Please return every record below exactly as it stands.

::: Data supplied :::

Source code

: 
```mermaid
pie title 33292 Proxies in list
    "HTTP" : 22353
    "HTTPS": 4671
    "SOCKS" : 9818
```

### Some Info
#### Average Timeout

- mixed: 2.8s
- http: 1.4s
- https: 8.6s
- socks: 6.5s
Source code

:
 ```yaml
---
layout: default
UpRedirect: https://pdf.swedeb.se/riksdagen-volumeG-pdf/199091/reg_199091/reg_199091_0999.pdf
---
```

:::

● Task response:
Source code

: 
```mermaid
pie title 33292 Proxies in list
    "HTTP" : 22353
    "HTTPS": 4671
    "SOCKS" : 9818
```

### Some Info
#### Average Timeout

- mixed: 2.8s
- http: 1.4s
- https: 8.6s
- socks: 6.5s
Source code

:
 ```yaml
---
layout: default
UpRedirect: https://pdf.swedeb.se/riksdagen-volumeG-pdf/199091/reg_199091/reg_199091_0999.pdf
---
```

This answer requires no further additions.